◆ Work to complete ◆
Using the entries that follow, collect the lines where the word "如果你调用了一个已经被转换为" appears.

(Records drawn from a dataset)
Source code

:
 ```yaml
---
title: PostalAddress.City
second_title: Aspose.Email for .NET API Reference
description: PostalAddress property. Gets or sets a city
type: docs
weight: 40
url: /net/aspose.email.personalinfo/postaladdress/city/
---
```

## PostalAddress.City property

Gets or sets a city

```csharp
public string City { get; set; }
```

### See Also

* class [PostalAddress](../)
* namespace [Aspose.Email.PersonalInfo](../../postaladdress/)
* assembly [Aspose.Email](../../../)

---

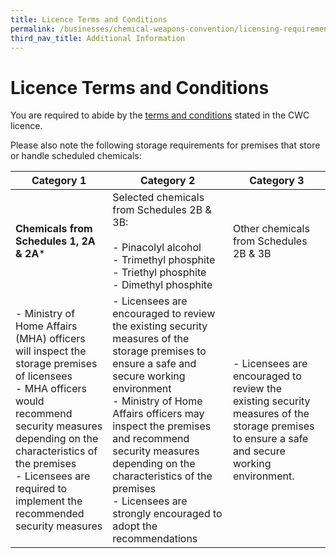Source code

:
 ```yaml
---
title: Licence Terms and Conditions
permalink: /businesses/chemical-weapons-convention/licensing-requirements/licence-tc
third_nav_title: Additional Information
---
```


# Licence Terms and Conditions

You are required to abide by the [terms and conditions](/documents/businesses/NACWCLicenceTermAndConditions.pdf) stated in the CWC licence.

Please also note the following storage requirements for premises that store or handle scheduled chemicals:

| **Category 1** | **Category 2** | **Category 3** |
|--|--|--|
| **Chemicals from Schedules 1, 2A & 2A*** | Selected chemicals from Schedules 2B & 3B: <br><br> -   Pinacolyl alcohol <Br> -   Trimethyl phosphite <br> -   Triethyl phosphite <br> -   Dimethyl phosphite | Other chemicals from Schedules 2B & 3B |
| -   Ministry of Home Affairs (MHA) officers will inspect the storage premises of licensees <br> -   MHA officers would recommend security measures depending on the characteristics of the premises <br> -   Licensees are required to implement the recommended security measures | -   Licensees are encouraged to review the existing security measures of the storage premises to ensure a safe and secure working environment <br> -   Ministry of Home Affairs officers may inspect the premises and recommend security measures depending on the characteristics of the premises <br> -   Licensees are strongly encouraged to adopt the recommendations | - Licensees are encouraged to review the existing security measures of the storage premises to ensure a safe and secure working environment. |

---

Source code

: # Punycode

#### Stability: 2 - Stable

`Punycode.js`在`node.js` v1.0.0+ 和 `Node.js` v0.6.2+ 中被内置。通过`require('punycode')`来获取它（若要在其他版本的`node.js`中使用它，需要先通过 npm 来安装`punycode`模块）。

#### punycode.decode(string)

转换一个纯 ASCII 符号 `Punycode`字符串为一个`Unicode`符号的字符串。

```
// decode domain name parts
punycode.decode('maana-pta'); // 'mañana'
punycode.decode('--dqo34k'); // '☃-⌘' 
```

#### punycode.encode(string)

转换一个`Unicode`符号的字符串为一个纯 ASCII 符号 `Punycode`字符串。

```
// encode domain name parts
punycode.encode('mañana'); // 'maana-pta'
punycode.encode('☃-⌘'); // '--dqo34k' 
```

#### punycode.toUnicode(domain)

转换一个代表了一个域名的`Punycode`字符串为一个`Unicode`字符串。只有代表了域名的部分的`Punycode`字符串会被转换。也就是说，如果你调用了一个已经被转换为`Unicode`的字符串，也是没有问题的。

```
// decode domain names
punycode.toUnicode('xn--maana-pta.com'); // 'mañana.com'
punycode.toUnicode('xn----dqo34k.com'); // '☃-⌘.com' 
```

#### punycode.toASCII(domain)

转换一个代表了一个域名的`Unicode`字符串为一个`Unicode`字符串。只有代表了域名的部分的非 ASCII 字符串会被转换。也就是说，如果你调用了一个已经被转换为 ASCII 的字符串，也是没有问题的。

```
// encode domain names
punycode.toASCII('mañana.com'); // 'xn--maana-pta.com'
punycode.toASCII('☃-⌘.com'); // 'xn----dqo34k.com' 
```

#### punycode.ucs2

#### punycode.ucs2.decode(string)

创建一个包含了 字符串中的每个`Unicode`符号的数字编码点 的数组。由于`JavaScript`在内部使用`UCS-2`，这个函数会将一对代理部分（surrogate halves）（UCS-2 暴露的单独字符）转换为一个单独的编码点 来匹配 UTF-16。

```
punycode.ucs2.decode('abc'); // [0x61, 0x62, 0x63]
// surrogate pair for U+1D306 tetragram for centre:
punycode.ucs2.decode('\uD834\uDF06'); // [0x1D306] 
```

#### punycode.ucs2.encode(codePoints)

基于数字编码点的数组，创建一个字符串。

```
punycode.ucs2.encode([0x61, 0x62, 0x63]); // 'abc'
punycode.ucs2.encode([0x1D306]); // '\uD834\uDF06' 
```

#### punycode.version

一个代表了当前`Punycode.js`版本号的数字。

◆ Output for this task ◆
转换一个代表了一个域名的`Punycode`字符串为一个`Unicode`字符串。只有代表了域名的部分的`Punycode`字符串会被转换。也就是说，如果你调用了一个已经被转换为`Unicode`的字符串，也是没有问题的。
转换一个代表了一个域名的`Unicode`字符串为一个`Unicode`字符串。只有代表了域名的部分的非 ASCII 字符串会被转换。也就是说，如果你调用了一个已经被转换为 ASCII 的字符串，也是没有问题的。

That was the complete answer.